Records to process section start

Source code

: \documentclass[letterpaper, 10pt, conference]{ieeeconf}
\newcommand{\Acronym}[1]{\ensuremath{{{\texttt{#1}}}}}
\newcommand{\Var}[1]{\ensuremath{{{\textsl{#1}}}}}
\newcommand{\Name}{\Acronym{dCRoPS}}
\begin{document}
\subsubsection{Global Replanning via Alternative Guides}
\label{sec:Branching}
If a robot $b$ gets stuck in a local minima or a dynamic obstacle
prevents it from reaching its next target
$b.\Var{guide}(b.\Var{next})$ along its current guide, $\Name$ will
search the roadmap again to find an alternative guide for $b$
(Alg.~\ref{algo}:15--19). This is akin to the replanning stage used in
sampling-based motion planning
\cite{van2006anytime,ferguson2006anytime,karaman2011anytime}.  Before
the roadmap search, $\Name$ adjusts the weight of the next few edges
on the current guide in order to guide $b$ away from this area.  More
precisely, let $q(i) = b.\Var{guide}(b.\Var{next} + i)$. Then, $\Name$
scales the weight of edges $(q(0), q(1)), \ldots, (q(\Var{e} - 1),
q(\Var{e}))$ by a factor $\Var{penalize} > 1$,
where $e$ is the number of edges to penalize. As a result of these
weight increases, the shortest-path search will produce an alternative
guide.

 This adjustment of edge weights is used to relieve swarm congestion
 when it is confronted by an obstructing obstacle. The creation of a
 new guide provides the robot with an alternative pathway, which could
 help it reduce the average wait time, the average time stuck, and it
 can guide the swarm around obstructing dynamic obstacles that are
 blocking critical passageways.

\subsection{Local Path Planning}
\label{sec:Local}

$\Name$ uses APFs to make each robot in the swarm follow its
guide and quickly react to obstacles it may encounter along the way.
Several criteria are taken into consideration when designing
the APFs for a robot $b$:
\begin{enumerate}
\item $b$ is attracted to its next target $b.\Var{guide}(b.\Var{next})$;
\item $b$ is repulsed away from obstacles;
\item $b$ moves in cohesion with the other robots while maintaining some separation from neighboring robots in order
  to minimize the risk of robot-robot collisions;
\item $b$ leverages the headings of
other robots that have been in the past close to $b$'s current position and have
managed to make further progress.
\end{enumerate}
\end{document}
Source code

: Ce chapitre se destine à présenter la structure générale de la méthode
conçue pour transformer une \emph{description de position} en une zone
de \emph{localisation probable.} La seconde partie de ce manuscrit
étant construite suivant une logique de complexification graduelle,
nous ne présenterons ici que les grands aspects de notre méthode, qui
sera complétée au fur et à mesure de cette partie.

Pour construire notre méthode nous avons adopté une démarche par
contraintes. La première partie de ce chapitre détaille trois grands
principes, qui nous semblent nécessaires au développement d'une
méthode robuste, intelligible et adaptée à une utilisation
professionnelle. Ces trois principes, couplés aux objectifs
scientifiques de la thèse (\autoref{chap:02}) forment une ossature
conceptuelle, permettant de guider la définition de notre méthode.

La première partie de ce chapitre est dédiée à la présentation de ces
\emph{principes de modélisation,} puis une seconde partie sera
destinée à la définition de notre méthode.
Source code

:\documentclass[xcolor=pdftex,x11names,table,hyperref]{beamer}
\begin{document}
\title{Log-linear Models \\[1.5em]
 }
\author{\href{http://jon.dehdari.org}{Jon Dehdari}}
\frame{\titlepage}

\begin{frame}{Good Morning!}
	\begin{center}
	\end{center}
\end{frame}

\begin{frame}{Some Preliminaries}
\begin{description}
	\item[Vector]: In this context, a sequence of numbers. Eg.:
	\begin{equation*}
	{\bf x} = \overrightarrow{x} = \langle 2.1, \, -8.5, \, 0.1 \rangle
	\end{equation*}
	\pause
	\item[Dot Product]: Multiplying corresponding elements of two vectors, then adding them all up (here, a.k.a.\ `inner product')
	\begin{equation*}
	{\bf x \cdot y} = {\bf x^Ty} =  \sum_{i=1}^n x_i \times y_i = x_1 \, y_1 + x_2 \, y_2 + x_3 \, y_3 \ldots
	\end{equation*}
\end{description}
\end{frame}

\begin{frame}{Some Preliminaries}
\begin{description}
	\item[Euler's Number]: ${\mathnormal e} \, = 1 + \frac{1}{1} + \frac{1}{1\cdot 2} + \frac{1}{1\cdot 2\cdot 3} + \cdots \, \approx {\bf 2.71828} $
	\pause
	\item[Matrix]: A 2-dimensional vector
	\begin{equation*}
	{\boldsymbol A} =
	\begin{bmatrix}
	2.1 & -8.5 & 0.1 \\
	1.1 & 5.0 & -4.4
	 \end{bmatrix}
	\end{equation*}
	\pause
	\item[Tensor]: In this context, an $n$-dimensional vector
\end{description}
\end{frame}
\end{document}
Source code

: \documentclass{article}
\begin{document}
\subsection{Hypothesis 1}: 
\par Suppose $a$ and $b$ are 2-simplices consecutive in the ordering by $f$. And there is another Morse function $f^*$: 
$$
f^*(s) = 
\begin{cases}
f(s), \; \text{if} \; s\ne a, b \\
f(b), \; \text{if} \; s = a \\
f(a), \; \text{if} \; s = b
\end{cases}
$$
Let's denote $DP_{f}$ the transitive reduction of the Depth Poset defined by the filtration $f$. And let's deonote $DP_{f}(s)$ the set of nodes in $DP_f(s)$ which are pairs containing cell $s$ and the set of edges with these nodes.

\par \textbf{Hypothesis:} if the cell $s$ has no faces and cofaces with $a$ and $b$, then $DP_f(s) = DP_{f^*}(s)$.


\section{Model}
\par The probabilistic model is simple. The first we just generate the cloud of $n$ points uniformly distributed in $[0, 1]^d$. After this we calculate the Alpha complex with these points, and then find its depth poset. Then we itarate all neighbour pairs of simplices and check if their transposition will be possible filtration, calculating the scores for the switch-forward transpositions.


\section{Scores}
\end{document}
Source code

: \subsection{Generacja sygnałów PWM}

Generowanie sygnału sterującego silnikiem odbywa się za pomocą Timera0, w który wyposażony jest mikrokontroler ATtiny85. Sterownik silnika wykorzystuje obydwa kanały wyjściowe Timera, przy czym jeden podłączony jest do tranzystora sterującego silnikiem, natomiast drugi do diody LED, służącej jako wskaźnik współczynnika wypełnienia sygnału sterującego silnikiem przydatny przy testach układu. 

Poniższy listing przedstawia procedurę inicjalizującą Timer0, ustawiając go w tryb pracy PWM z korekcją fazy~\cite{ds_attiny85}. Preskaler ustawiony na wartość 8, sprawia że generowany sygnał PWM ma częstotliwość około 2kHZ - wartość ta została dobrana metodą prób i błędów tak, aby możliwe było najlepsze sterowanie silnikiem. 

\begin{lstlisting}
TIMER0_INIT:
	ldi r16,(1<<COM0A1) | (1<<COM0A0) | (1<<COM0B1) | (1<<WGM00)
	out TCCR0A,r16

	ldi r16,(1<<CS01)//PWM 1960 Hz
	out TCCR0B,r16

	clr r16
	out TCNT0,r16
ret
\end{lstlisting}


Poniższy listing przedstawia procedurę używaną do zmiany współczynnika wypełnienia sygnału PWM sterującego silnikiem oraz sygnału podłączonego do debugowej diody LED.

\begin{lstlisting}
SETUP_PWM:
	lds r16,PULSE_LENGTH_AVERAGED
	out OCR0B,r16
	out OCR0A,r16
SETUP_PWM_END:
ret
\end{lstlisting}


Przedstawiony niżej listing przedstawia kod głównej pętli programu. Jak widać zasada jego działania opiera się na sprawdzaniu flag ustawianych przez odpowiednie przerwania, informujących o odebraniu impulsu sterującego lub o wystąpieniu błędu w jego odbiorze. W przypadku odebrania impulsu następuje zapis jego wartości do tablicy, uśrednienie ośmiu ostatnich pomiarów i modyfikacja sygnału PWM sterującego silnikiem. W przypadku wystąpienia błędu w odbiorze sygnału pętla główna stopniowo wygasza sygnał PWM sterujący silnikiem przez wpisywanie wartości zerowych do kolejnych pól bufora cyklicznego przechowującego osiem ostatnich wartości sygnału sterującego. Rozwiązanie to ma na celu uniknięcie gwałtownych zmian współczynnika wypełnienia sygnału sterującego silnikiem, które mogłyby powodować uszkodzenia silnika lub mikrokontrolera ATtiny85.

Records to process section end

Brief
Copy every line of the data that carries the word "make".

Written solution
$\Name$ uses APFs to make each robot in the swarm follow its
managed to make further progress.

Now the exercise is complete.